From Pathetic Life #1
Monday - Thursday,
June 6, 7, 8, & 9, 1994 

MONDAY — A day at the office, and then a night at the movies — The Hatchet Man (1932) and The Public Enemy (1931), more pre-Code dramas at the Roxie.

Hatchet is notable mostly for its overt racism, and for making a serial killer the hero, without even a hint that the police might be interested. Edward G Robinson and Loretta Young both play Asian-Americans — white actors in yellow-face.

All in all, it was distasteful. Even trying to put myself in the mindset from when the movie was made, trying not to notice the racism... the movie still sucked.

The Public Enemy, though, is dynamite — another 'important issue' drama, which I guess was a genre back then but sure isn't today.

It's about a bunch of violent outlaws making big money running a liquor cartel during Prohibition. It seemed more dated than you'd expect an old movie to be, so I began mentally translating the plot into the present, imagining that the violent outlaws were running a drug cartel instead, during our present Prohibition. And man, once I looked at it that way, Public Enemy is  remarkable.
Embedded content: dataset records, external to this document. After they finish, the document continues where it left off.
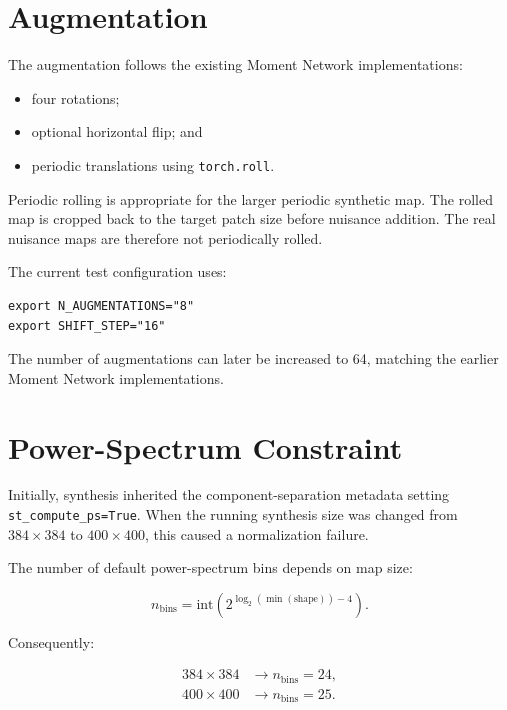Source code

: \documentclass[11pt]{article}
\begin{document}
\section{Augmentation}

The augmentation follows the existing Moment Network implementations:

\begin{itemize}
  \item four rotations;
  \item optional horizontal flip; and
  \item periodic translations using \texttt{torch.roll}.
\end{itemize}

Periodic rolling is appropriate for the larger periodic synthetic map.  The
rolled map is cropped back to the target patch size before nuisance addition.
The real nuisance maps are therefore not periodically rolled.

The current test configuration uses:

\begin{lstlisting}
export N_AUGMENTATIONS="8"
export SHIFT_STEP="16"
\end{lstlisting}

The number of augmentations can later be increased to 64, matching the earlier
Moment Network implementations.

\section{Power-Spectrum Constraint}

Initially, synthesis inherited the component-separation metadata setting
\texttt{st\_compute\_ps=True}.  When the running synthesis size was changed
from $384 \times 384$ to $400 \times 400$, this caused a normalization failure.

The number of default power-spectrum bins depends on map size:

\begin{equation}
  n_{\mathrm{bins}} =
  \mathrm{int}\left(2^{\log_2(\min(\mathrm{shape})) - 4}\right).
\end{equation}

Consequently:

\begin{align}
  384 \times 384 &\longrightarrow n_{\mathrm{bins}} = 24, \\
  400 \times 400 &\longrightarrow n_{\mathrm{bins}} = 25.
\end{align}
\end{document}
It's unmistakably an indictment of Prohibition, showing Cagney's character as a small-time hood who probably wouldn't have done much damage, maybe might have gone straight, but with so much easy money from running booze (drugs), he became an extremely violent big-time crime lord instead.

And to think, it was made by a giant studio, Warner Bros, while liquor was illegal. Whether you think the War on Drugs is right or wrong (pssst — it's horribly, morally wrong), can you imagine a big Hollywood studio today, making a movie that seriously, pointedly calls for the legalization of marijuana and sacred shrooms?

♦ ♦ ♦

TUESDAY — Speaking of prohibition, cooking is expressly forbidden by the rules of this fine hotel, yet most mornings the halls seem to smell of bacon, and in the evening the scent of luscious lasagna or casserole is unavoidable. Clearly, someone has a hot plate.
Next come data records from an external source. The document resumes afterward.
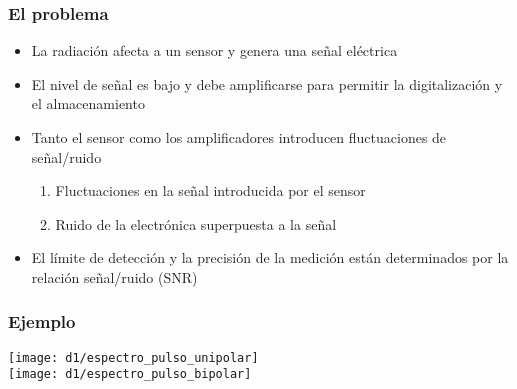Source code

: \documentclass{beamer}
\begin{document}
\begin{frame}
\frametitle{El problema}
\begin{alertblock}{}
\begin{itemize}[<+->]
\item La radiaci\'on afecta a un sensor y genera una señal el\'ectrica

\item El nivel de señal es bajo y debe amplificarse para permitir la digitalizaci\'on y
el almacenamiento

\item Tanto el sensor como los amplificadores introducen fluctuaciones de señal/ruido
\begin{enumerate}
\item Fluctuaciones en la señal introducida por el sensor
\item Ruido de la electr\'onica superpuesta a la señal
\end{enumerate}

\item El l\'imite de detecci\'on y la precisi\'on de la medici\'on est\'an
determinados por la relaci\'on señal/ruido (SNR)
\end{itemize}
\end{alertblock}

\end{frame}

\begin{frame}
\frametitle{Ejemplo}
\begin{block}{}
\texttt{[image: d1/espectro\_pulso\_unipolar]} \\
\texttt{[image: d1/espectro\_pulso\_bipolar]} 
\end{block}
\end{frame} 
\end{document}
Yeah, I have a hot plate, too, but I rarely use it. Usually I eat peanut butter sandwiches.

♦ ♦ ♦

WEDNESDAY — It's been approved by my boss: I've got next Tuesday off work (without pay, of course). Maggie arrives Monday night, and I certainly hope I'm in no condition to work on Tuesday.
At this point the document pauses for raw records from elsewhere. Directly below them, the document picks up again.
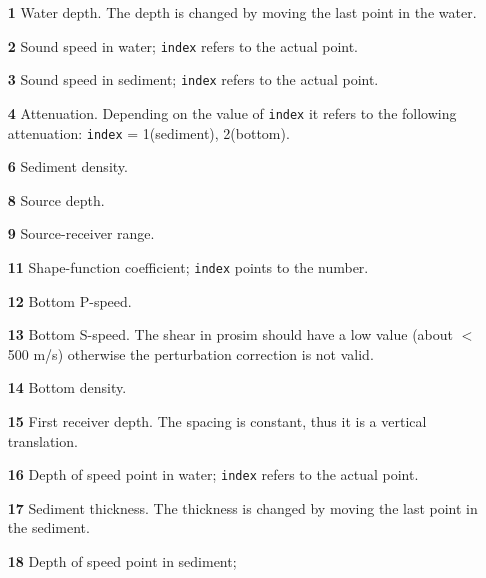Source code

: \documentclass{saclantc}
\begin{document}
\begin{itemize}
    \item[\bf 1]  Water depth. The depth is changed by moving the last 
point in the water.
\vspace{-0.3cm}
    \item[\bf 2] Sound speed in water; {\tt index} refers to the actual point.
\vspace{-0.3cm}
    \item[\bf 3] Sound speed in sediment; {\tt index} refers to the actual point.
\vspace{-0.3cm}
    \item[\bf 4] Attenuation. Depending on the value of  {\tt index}
       it refers to the following attenuation: {\tt index} =
1(sediment), 2(bottom).
\vspace{-0.3cm}
    \item[\bf 6] Sediment density.
\vspace{-0.3cm}
    \item[\bf 8] Source depth.
\vspace{-0.3cm}
    \item[\bf 9] Source-receiver range.
\vspace{-0.3cm}
    \item[\bf 11] Shape-function coefficient; {\tt index} points to the number.
\vspace{-0.3cm}
    \item[\bf 12] Bottom P-speed.
\vspace{-0.3cm}
    \item[\bf 13] Bottom S-speed. The shear in
prosim should have a low value (about $<$ 500 m/s) otherwise
    the perturbation correction is not valid.
\vspace{-0.3cm}
     \item[\bf 14] Bottom density.
\vspace{-0.3cm}
    \item[\bf 15]  First receiver depth. The spacing is constant, 
    thus it is a vertical translation.
\vspace{-0.3cm}
    \item[\bf 16]  Depth of speed point  in water;
               {\tt index} refers to the actual point.
\vspace{-0.3cm}
    \item[\bf 17] Sediment thickness. The thickness is changed by moving the last 
point in the sediment. 
\vspace{-0.3cm}
  \item[\bf 18]  Depth of speed point  in sediment;

\end{itemize}
\end{document}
Also official, my mom is coming for a visit early next month. She is a bit motherly, maybe more than most mothers, but I love her, and look forward to seeing her. Lunch together would be ideal, or we could even spend a day together. But she'll be here for 3½ days, so trepidation abounds.

My mom talks a lot about dead people, and people I don't know, and dead people I didn't know when they were alive. She thinks I'm a Christian and a virgin, when I haven't been either for twenty years. She remembers every lie I've ever told, and she's the only guilt trip I'm not immune to. Put it all together, it spells Mother. Her plane arrives on July 1...

♦ ♦ ♦

THURSDAY — Tonight was the last of the pre-Code festival at the Roxie. Two with James Cagney — Taxi (1932), and Blonde Crazy (1931). Both were fun, with no real messages.

The crazy blonde was Joan Blondell, who's always one of my favorites of her era. In this one she slaps a dozen men's faces, before becoming Cagney's platonic partner in a clever con game.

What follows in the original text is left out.